Levofloxacin 1.5% was approved for treating patients with bacterial keratitis. A lower concentration, levofloxacin 0.5% (Quixin, Vistakon Pharmaceuticals) was approved for bacterial conjunctivitis. Bezwada et al. reported recently (Curr Med Res Opin. 2008;24:419-424) that in an in vitro study, the drug was the least cytotoxic of the fluoroquinolones to human corneal keratocyte and endothelial cell cultures. In an vivo study carried out by Clark and colleagues (Cutaneous Ocular Toxicol. 2004;23:1-18), wound healing was observed in rabbits and primates at a dose of two drops four times a day for 4 days. The investigators reported that there were no adverse effects on the cornea, re-epithelialization, keratocyte structure and organization, or wound healing, Dr. Abelson explained. He is associate clinical professor of ophthalmology at Harvard Medical School and senior clinical scientist at Schepens Eye Research Institute, both in Boston.

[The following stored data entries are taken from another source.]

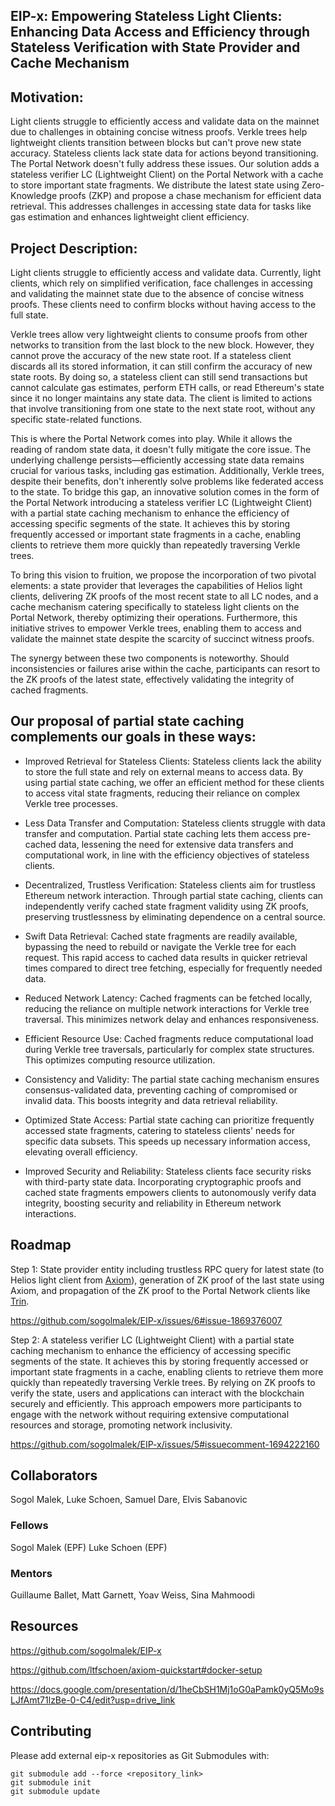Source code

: ## EIP-x: Empowering Stateless Light Clients: Enhancing Data Access and Efficiency through Stateless Verification with State Provider and Cache Mechanism

## Motivation:

Light clients struggle to efficiently access and validate data on the mainnet due to challenges in obtaining concise witness proofs. Verkle trees help lightweight clients transition between blocks but can't prove new state accuracy. Stateless clients lack state data for actions beyond transitioning. The Portal Network doesn't fully address these issues. Our solution adds a stateless verifier LC (Lightweight Client) on the Portal Network with a cache to store important state fragments. We distribute the latest state using Zero-Knowledge proofs (ZKP) and propose a chase mechanism for efficient data retrieval. This addresses challenges in accessing state data for tasks like gas estimation and enhances lightweight client efficiency.

## Project Description: 

Light clients struggle to efficiently access and validate data. Currently, light clients, which rely on simplified verification, face challenges in accessing and validating the mainnet state due to the absence of concise witness proofs. These clients need to confirm blocks without having access to the full state.

Verkle trees allow very lightweight clients to consume proofs from other networks to transition from the last block to the new block. However, they cannot prove the accuracy of the new state root. If a stateless client discards all its stored information, it can still confirm the accuracy of new state roots. By doing so, a stateless client can still send transactions but cannot calculate gas estimates, perform ETH calls, or read Ethereum's state since it no longer maintains any state data. The client is limited to actions that involve transitioning from one state to the next state root, without any specific state-related functions.

This is where the Portal Network comes into play. While it allows the reading of random state data, it doesn't fully mitigate the core issue. The underlying challenge persists—efficiently accessing state data remains crucial for various tasks, including gas estimation. Additionally, Verkle trees, despite their benefits, don't inherently solve problems like federated access to the state.
To bridge this gap, an innovative solution comes in the form of the Portal Network introducing a stateless verifier LC (Lightweight Client) with a partial state caching mechanism to enhance the efficiency of accessing specific segments of the state. It achieves this by storing frequently accessed or important state fragments in a cache, enabling clients to retrieve them more quickly than repeatedly traversing Verkle trees.

To bring this vision to fruition, we propose the incorporation of two pivotal elements: a state provider that leverages the capabilities of Helios light clients, delivering ZK proofs of the most recent state to all LC nodes, and a cache mechanism catering specifically to stateless light clients on the Portal Network, thereby optimizing their operations. Furthermore, this initiative strives to empower Verkle trees, enabling them to access and validate the mainnet state despite the scarcity of succinct witness proofs.

The synergy between these two components is noteworthy. Should inconsistencies or failures arise within the cache, participants can resort to the ZK proofs of the latest state, effectively validating the integrity of cached fragments.


## Our proposal of partial state caching complements our goals in these ways:

- Improved Retrieval for Stateless Clients:
  Stateless clients lack the ability to store the full state and rely on external means to access data. By using partial state caching, we offer an efficient method for these clients to access vital state fragments, reducing their reliance on complex Verkle tree processes.

- Less Data Transfer and Computation:
  Stateless clients struggle with data transfer and computation. Partial state caching lets them access pre-cached data, lessening the need for extensive data transfers and computational work, in line with the efficiency objectives of stateless clients.

- Decentralized, Trustless Verification:
  Stateless clients aim for trustless Ethereum network interaction. Through partial state caching, clients can independently verify cached state fragment validity using ZK proofs, preserving trustlessness by eliminating dependence on a central source.

- Swift Data Retrieval:
  Cached state fragments are readily available, bypassing the need to rebuild or navigate the Verkle tree for each request. This rapid access to cached data results in quicker retrieval times compared to direct tree fetching, especially for frequently needed data.

- Reduced Network Latency:
  Cached fragments can be fetched locally, reducing the reliance on multiple network interactions for Verkle tree traversal. This minimizes network delay and enhances responsiveness.

- Efficient Resource Use:
  Cached fragments reduce computational load during Verkle tree traversals, particularly for complex state structures. This optimizes computing resource utilization.

- Consistency and Validity:
  The partial state caching mechanism ensures consensus-validated data, preventing caching of compromised or invalid data. This boosts integrity and data retrieval reliability.

- Optimized State Access:
  Partial state caching can prioritize frequently accessed state fragments, catering to stateless clients' needs for specific data subsets. This speeds up necessary information access, elevating overall efficiency.

- Improved Security and Reliability:
  Stateless clients face security risks with third-party state data. Incorporating cryptographic proofs and cached state fragments empowers clients to autonomously verify data integrity, boosting security and reliability in Ethereum network interactions.

## Roadmap

Step 1: State provider entity including trustless RPC query for latest state (to Helios light client from [Axiom](https://github.com/ltfschoen/axiom-quickstart#docker-setup)), generation of ZK proof of the last state using Axiom, and propagation of the ZK proof to the Portal Network clients like [Trin](https://github.com/ethereum/trin).

https://github.com/sogolmalek/EIP-x/issues/6#issue-1869376007

Step 2: A stateless verifier LC (Lightweight Client) with a partial state caching mechanism to enhance the efficiency of accessing specific segments of the state. It achieves this by storing frequently accessed or important state fragments in a cache, enabling clients to retrieve them more quickly than repeatedly traversing Verkle trees. By relying on ZK proofs to verify the state, users and applications can interact with the blockchain securely and efficiently. This approach empowers more participants to engage with the network without requiring extensive computational resources and storage, promoting network inclusivity.

https://github.com/sogolmalek/EIP-x/issues/5#issuecomment-1694222160



## Collaborators
Sogol Malek,
Luke Schoen,
Samuel Dare,
Elvis Sabanovic

### Fellows 
Sogol Malek (EPF)
Luke Schoen (EPF)

### Mentors

Guillaume Ballet,
Matt Garnett,
Yoav Weiss,
Sina Mahmoodi 

## Resources

https://github.com/sogolmalek/EIP-x

https://github.com/ltfschoen/axiom-quickstart#docker-setup

https://docs.google.com/presentation/d/1heCbSH1Mj1oG0aPamk0yQ5Mo9sLJfAmt71lzBe-0-C4/edit?usp=drive_link

## Contributing

Please add external eip-x repositories as Git Submodules with:
```
git submodule add --force <repository_link>
git submodule init
git submodule update
```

To test the effects of intensive dosing of levofloxacin in humans, Ophthalmic Research Associates Inc., North Andover, MA, carried out a prospective single-center, investigator-masked study that included 48 healthy volunteers. Each participant received a total of 224 doses of the drug in the right eye for 14 days. From study days 1 to 3, one drop was administered every 30 minutes from 8 a.m. to 8 p.m., and one drop was administered at midnight and 2 a.m. for a total of 27 doses for each of the 3 days. From study days 4 to 14, one drop was administered every hour from 8 a.m. to 8 p.m. for a total of 13 doses per day.
The subjects were evaluated at baseline and on days 8, 15, and 21 (7-days post-dosing). The safety of the drug was tested after every 7 days of dosing and compared with baseline. The subjects were evaluated by specular microscopy for the endothelial cell density and the endothelial cell morphology, i.e., cell size variability and the percent of hexagonal cells. Pachymetry was performed to measure the central corneal thickness. Patients also were assessed by slit-lamp biomicroscopy and measurement of the visual acuity.
All variables evaluated at baseline and after intensive dosing showed that levofloxacin did not affect any of the factors studied. Dr. Abelson reported that the mean endothelial cell density values measured at baseline and after dosing were virtually identical, that is, 2,767 ± 317 cells/µm2 versus 2,786 ±295 cells/µm2 , respectively. The sizes of the endothelial cells also were almost identical; the coefficient of variation at baseline and after dosing was 31.4 ± 5.2 versus 31.8 ± 5.9, respectively. The mean percentages of hexagonal cells in the corneal endothelium at baseline were 59.8 ± 10.8 compared with 61.9 ± 11.3 after dosing. Finally, the mean corneal thickness at baseline was 560 ± 36 µm compared with 568 ± 46 µm after dosing.
"There were no clinically significant negative changes in any measured safety parameter, including the endothelial cell density and morphology, the central corneal thickness, the visual acuity, slit-lamp biomicroscopy, IOP, or dilated funduscopy. The adverse events that were related to administration of levofloxacin were dysgeusia in 30% of the volunteers, ocular irritation in 7%, and ocular pruritus in 6%," Dr. Abelson commented.
Based on those findings, Dr. Abelson concluded that intensive dosing with levofloxacin 1.5% does not adversely affect the corneal endothelium.